The team was led by playing manager Frankie Frisch and captain Leo Durocher. Other stars included Joe Medwick, Ripper Collins, and Pepper Martin – the heart and soul of the team whose zany antics kept the Cardinals’ clubhouse loose. The team featured five regulars who hit at least .300, a 30-game winner in Dean, and four All-Stars. Rip Collins led the team in sixteen offensive categories with a .333 batting average, a .615 slugging percentage, 35 home runs, and 128 runs batted in.

In the World Series, the Cards and Tigers split the first two games in Detroit, and the Tigers took two of the next three in St. Louis. St. Louis proceeded to win the next two, including an 11-0 embarrassment of the Tigers in Detroit to win the Series. The stars for the Cards were Medwick, who had a .379 batting average with one of St. Louis’s two home runs and a series-high five RBI, and the Dean Brothers, who combined for all four of the teams wins with 28 strikeouts and a minuscule 1.43 earned run average.
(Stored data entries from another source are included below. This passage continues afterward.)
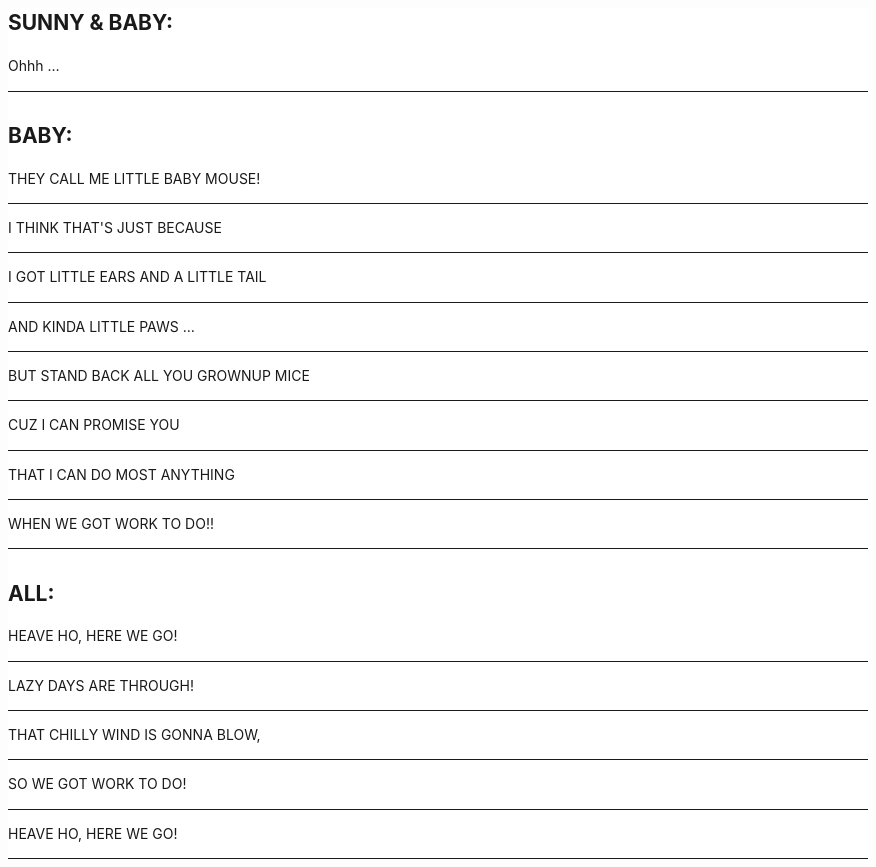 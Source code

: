 
## SUNNY & BABY:
Ohhh …

---

## BABY:
THEY CALL ME LITTLE BABY MOUSE!

---

I THINK THAT'S JUST BECAUSE

---

I GOT LITTLE EARS AND A LITTLE TAIL

---

AND KINDA LITTLE PAWS …

---

BUT STAND BACK ALL YOU GROWNUP MICE

---

CUZ I CAN PROMISE YOU

---

THAT I CAN DO MOST ANYTHING

---

WHEN WE GOT WORK TO DO!!

---

## ALL:
HEAVE HO, HERE WE GO!

---

LAZY DAYS ARE THROUGH!

---

THAT CHILLY WIND IS GONNA BLOW,

---

SO WE GOT WORK TO DO!

---

HEAVE HO, HERE WE GO!

--- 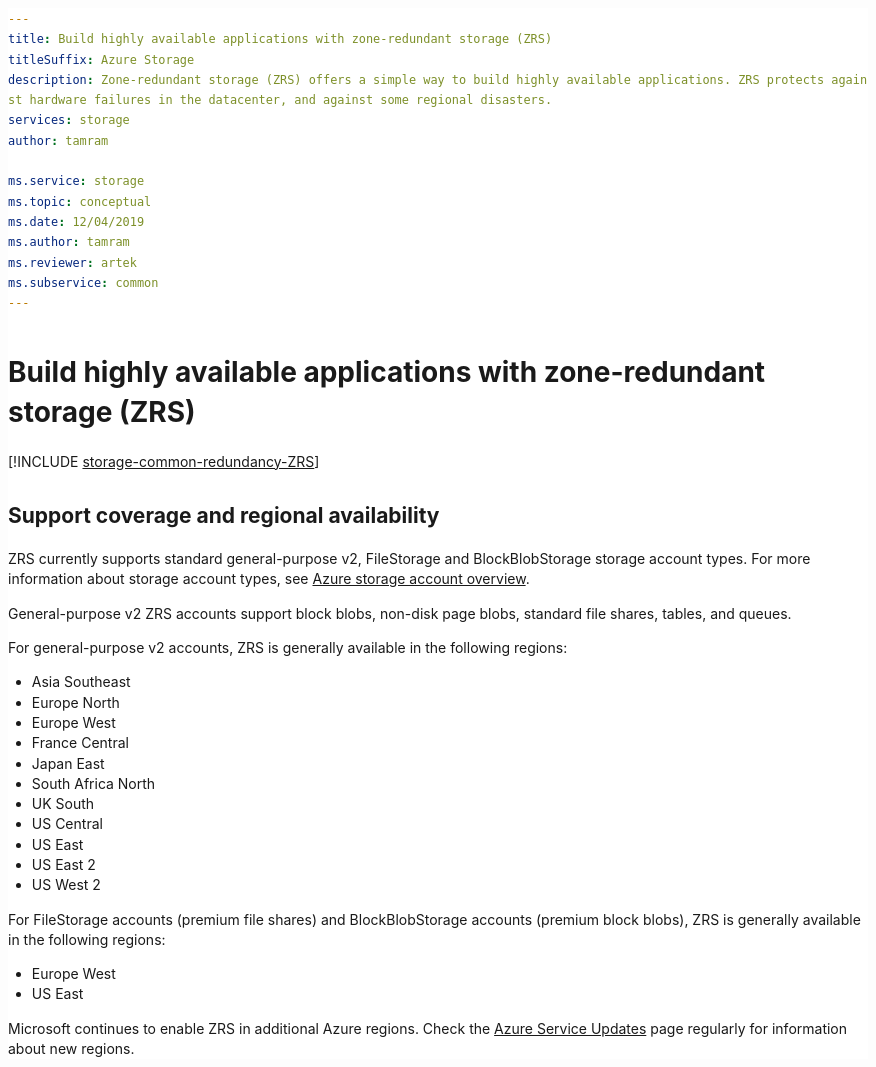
 ```yaml
---
title: Build highly available applications with zone-redundant storage (ZRS)
titleSuffix: Azure Storage
description: Zone-redundant storage (ZRS) offers a simple way to build highly available applications. ZRS protects against hardware failures in the datacenter, and against some regional disasters.
services: storage
author: tamram

ms.service: storage
ms.topic: conceptual
ms.date: 12/04/2019
ms.author: tamram
ms.reviewer: artek
ms.subservice: common
---
```


# Build highly available applications with zone-redundant storage (ZRS)

[!INCLUDE [storage-common-redundancy-ZRS](../../../includes/storage-common-redundancy-zrs.md)]

## Support coverage and regional availability

ZRS currently supports standard general-purpose v2, FileStorage and BlockBlobStorage storage account types. For more information about storage account types, see [Azure storage account overview](storage-account-overview.md).

General-purpose v2 ZRS accounts support block blobs, non-disk page blobs, standard file shares, tables, and queues.

For general-purpose v2 accounts, ZRS is generally available in the following regions:

- Asia Southeast
- Europe North
- Europe West
- France Central
- Japan East
- South Africa North
- UK South
- US Central
- US East
- US East 2
- US West 2

For FileStorage accounts (premium file shares) and BlockBlobStorage accounts (premium block blobs), ZRS is generally available in the following regions:

- Europe West
- US East

Microsoft continues to enable ZRS in additional Azure regions. Check the [Azure Service Updates](https://azure.microsoft.com/updates/) page regularly for information about new regions.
The architect of the Gas House Gang team was Branch Rickey, the Bible-reading Methodist who transformed the also-ran Cardinals into perennial winners. Together with owner Sam Breadon, they produced a remarkable five pennants and two world championships in eight years. Rickey had the unique ability to recognize talent amidst the improbable reservoir of miscreants, rubes, country hicks, drunks, and other assorted odd-ball personalities called baseball players, and then somehow transform this dysfunctional mix into championship teams.

Rickey paid a huge price for glory in 1934 – he had to contend with Dizzy Dean and his habitual whinning and endless clowning. All this is detailed in John Heidenry’s great book “The Gashouse Gang.” It’s hard to put Dean’s tiresome antics into words. Combine, if you will, the annoying personalities of Jose Canseco and Barry Bonds,the prankish natures of Bob Uecker and Ozzie Guillen, and the pitching talents of Nolan Ryan…then multiply by a factor of ten…and you might begin to appreciate Branch Rickey’s burden that year.
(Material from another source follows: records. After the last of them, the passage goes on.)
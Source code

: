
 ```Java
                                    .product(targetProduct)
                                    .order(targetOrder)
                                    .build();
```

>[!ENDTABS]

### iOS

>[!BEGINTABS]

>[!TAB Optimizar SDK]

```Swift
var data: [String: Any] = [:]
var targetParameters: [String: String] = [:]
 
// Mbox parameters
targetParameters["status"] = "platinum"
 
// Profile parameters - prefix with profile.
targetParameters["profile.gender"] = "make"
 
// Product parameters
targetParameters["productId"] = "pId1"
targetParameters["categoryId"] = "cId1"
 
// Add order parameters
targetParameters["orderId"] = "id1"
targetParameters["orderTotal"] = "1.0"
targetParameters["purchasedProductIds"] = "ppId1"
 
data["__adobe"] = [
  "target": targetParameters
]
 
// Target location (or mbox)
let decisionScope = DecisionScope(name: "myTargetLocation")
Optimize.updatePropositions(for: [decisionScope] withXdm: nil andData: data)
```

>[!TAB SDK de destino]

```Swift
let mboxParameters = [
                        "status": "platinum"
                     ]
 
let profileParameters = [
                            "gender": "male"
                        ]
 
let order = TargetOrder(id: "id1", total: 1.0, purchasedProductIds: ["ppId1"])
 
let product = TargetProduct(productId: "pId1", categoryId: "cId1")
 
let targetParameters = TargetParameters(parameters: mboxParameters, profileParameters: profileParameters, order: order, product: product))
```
Dean would have been enough to drive mere mortals from the game. But Branch Rickey, as we know, was no mere mortal; and, in later years became almost a saint. In 1934 Dean simply had to be tolerated, as he put together a phenomenal year: 30 wins, 2.66 ERA, 195 strike outs, 311 innings pitched, and winning two games in the World Series. Together with brother Paul, the Deans won an astounding 49 of the team’s 95 victories.
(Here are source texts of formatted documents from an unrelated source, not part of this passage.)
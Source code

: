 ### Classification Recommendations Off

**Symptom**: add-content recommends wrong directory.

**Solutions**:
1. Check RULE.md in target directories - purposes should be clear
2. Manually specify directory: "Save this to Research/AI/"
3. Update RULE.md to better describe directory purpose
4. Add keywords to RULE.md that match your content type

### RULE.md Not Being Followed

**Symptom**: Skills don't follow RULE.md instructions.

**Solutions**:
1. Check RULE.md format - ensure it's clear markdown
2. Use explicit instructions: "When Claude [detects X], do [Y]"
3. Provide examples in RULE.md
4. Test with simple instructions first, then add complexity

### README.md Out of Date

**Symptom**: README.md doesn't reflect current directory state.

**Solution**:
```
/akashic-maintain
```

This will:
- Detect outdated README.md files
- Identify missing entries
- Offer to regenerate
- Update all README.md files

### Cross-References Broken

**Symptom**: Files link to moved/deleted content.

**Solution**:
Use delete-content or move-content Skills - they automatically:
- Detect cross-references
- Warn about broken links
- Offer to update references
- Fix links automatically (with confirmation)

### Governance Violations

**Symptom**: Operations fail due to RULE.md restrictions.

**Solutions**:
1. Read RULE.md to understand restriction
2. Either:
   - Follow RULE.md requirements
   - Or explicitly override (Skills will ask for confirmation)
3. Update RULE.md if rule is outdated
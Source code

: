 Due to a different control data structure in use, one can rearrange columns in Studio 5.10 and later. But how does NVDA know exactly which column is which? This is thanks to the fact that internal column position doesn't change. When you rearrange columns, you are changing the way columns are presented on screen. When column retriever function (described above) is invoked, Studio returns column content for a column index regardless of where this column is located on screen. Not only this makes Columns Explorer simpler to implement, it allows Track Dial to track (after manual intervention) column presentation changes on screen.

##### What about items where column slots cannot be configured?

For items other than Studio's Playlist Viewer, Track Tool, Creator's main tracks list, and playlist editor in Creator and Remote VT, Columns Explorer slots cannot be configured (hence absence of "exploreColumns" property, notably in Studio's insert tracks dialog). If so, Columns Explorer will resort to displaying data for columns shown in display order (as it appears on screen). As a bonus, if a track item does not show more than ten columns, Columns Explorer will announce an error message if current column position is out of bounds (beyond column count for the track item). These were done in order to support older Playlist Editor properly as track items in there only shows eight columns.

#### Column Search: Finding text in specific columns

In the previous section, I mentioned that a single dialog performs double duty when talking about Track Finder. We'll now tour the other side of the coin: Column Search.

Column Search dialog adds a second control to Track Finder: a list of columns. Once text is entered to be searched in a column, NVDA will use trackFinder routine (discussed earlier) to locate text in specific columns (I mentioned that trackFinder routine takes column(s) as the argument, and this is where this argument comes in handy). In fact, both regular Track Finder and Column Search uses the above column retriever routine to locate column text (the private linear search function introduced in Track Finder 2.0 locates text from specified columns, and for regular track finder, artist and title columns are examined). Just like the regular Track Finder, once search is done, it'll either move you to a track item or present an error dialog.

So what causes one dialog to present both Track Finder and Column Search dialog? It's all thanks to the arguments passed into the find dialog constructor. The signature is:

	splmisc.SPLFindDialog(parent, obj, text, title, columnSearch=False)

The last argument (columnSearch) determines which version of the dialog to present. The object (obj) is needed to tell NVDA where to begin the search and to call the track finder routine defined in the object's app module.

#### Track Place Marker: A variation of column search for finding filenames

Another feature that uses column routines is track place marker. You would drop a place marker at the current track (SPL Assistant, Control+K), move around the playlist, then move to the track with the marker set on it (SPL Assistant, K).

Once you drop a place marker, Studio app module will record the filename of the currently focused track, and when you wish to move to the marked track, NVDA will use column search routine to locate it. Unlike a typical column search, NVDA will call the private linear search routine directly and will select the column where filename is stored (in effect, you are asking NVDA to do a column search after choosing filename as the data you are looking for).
The “Gashouse” nickname, by most accounts, came from the team’s generally very shabby appearance and rough-and-tumble tactics. An opponent once stated that the Cardinals players usually went into the field in unwashed, dirty, and smelly uniforms. According to one account, scrappy shortstop Leo Durocher coined the term. He and his teammates were speaking derisively of the American League, and the consensus was that the Redbirds—should they prevail in the National League race—would handle whoever won the American League pennant. “Why, they wouldn’t even let us in that league over there. They think we’re just a bunch of gashousers.”

-Gary Livacari

Photo Credits: The George Brace Baseball Photography Collection; public domain.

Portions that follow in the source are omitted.